Hugh Falconer did reassess his worldview, and did accept the principle of evolution (though not causality by natural selection) — but only within the context of the one overarching phenomenon that so strongly governed the nature of the fossil record according to his extensive and meticulous observations: the longterm stability of fossil species, even through major environmental changes. Fal
coner published his reassessment in an 1863 monograph entitled: “On the American fossil elephant of the regions bordering the Gulf of Mexico (E. columbi, Falc.); with general observations on the living and extinct species.” But he first sent a copy of the manuscript to Darwin (on September 24,1862), in eager anticipation of Darwin's reaction to his new views. In the first paragraph of his letter, Falconer reemphasized the stability of species through great climatic changes, arguing that any evolutionary account must deal with this primary fact of paleontology:
Do not be frightened at the enclosure. I wish to set myself right by you before I go to press. I am bringing out a heavy memoir on elephants — an omnium gatherum affair, with observations on the fossil and recent species. [Page 747] One section is devoted to the persistence in time of the specific characters of the mammoth. I trace him from before the Glacial period, through it and after it, unchangeable and unchanged as far as the organs of digestion (teeth) and locomotion are concerned. Now, the Glacial period was no joke: it would have made ducks and drakes of your dear pigeons and doves.

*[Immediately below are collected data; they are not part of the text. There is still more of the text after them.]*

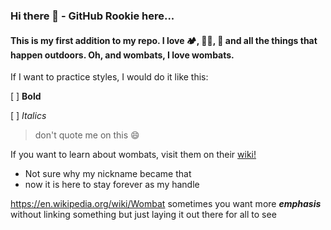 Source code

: ### Hi there 👋 - GitHub Rookie here...

#### This is my first addition to my repo.  I love 🏕️, 🚴‍♀️, 🥾 and all the things that happen outdoors.  Oh, and wombats, I love wombats.  
If I want to practice styles, I would do it like this:

[ ] **Bold**

[ ] *Italics*

> don't quote me on this 😄

If you want to learn about wombats, visit them on their [wiki!](https://en.wikipedia.org/wiki/Wombat)
- Not sure why my nickname became that
- now it is here to stay forever as my handle

https://en.wikipedia.org/wiki/Wombat sometimes you want more ***emphasis*** without linking something but just laying it out there for all to see

<!--
**nattywombat/nattywombat** is a ✨ _special_ ✨ repository because its `README.md` (this file) appears on your GitHub profile.

Here are some ideas to get you started:

- 🔭 I’m currently working on learning GitHub!  How did we do any of this without YouTube and Google?!
- 😄 Pronouns: she/her
- ⚡ Fun fact: I competed in the World Championship for Duathlon in Denmark for Team USA in 2018 and 3 months later completed my first full Ironman (I am now retired from all that and considering a re-entry into it this year)
-->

Darwin, of course, was delighted. He wrote to Lyell on October 1,1862: “I found here a short and very kind note of Falconer, with some pages of his 'Elephant Memoir,' which will be published, in which he treats admirably on long persistence of type. I thought he was going to make a good and crushing attack on me, but, to my great satisfaction, he ends by pointing out a loophole, and adds, ... The most rational view seems to be that they [Mammoths] are the modified descendants of earlier progenitors, etc' This is capital. There will not be soon one good paleontologist who believes in immutability.”